* WORK INSTRUCTIONS
Working from the data below, write out exactly the lines from its first through the line that contains "- **Accept**: application/json", both ends included and pictures omitted.

------ SUPPLIED ENTRIES

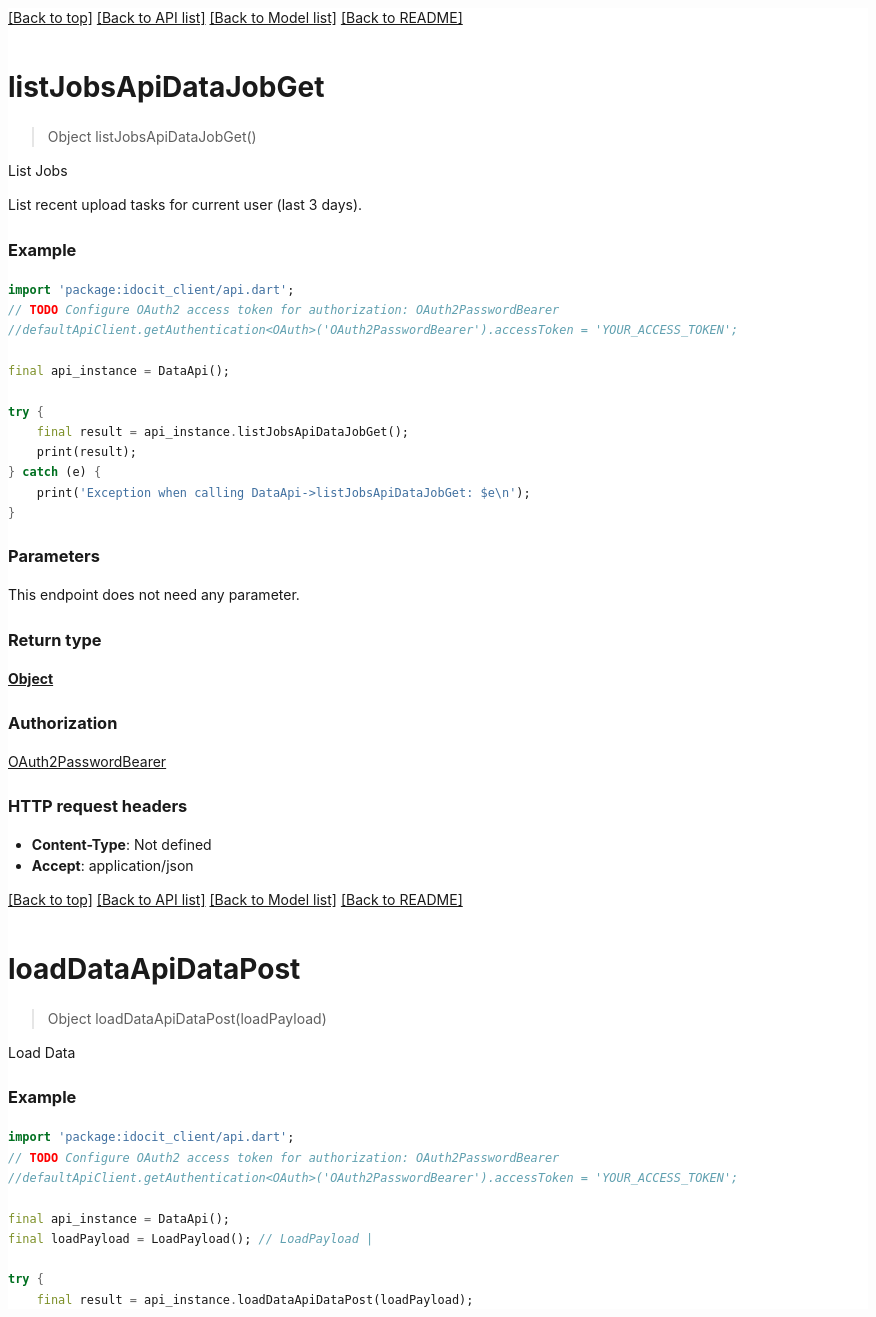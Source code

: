 [[Back to top]](#) [[Back to API list]](../README.md#documentation-for-api-endpoints) [[Back to Model list]](../README.md#documentation-for-models) [[Back to README]](../README.md)

# **listJobsApiDataJobGet**
> Object listJobsApiDataJobGet()

List Jobs

List recent upload tasks for current user (last 3 days).

### Example
```dart
import 'package:idocit_client/api.dart';
// TODO Configure OAuth2 access token for authorization: OAuth2PasswordBearer
//defaultApiClient.getAuthentication<OAuth>('OAuth2PasswordBearer').accessToken = 'YOUR_ACCESS_TOKEN';

final api_instance = DataApi();

try {
    final result = api_instance.listJobsApiDataJobGet();
    print(result);
} catch (e) {
    print('Exception when calling DataApi->listJobsApiDataJobGet: $e\n');
}
```

### Parameters
This endpoint does not need any parameter.

### Return type

[**Object**](Object.md)

### Authorization

[OAuth2PasswordBearer](../README.md#OAuth2PasswordBearer)

### HTTP request headers

 - **Content-Type**: Not defined
 - **Accept**: application/json

[[Back to top]](#) [[Back to API list]](../README.md#documentation-for-api-endpoints) [[Back to Model list]](../README.md#documentation-for-models) [[Back to README]](../README.md)

# **loadDataApiDataPost**
> Object loadDataApiDataPost(loadPayload)

Load Data

### Example
```dart
import 'package:idocit_client/api.dart';
// TODO Configure OAuth2 access token for authorization: OAuth2PasswordBearer
//defaultApiClient.getAuthentication<OAuth>('OAuth2PasswordBearer').accessToken = 'YOUR_ACCESS_TOKEN';

final api_instance = DataApi();
final loadPayload = LoadPayload(); // LoadPayload | 

try {
    final result = api_instance.loadDataApiDataPost(loadPayload);
```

------------

* ANSWER TO THIS PROBLEM
Source code

: [[Back to top]](#) [[Back to API list]](../README.md#documentation-for-api-endpoints) [[Back to Model list]](../README.md#documentation-for-models) [[Back to README]](../README.md)

# **listJobsApiDataJobGet**
> Object listJobsApiDataJobGet()

List Jobs

List recent upload tasks for current user (last 3 days).

### Example
```dart
import 'package:idocit_client/api.dart';
// TODO Configure OAuth2 access token for authorization: OAuth2PasswordBearer
//defaultApiClient.getAuthentication<OAuth>('OAuth2PasswordBearer').accessToken = 'YOUR_ACCESS_TOKEN';

final api_instance = DataApi();

try {
    final result = api_instance.listJobsApiDataJobGet();
    print(result);
} catch (e) {
    print('Exception when calling DataApi->listJobsApiDataJobGet: $e\n');
}
```

### Parameters
This endpoint does not need any parameter.

### Return type

[**Object**](Object.md)

### Authorization

[OAuth2PasswordBearer](../README.md#OAuth2PasswordBearer)

### HTTP request headers

 - **Content-Type**: Not defined
 - **Accept**: application/json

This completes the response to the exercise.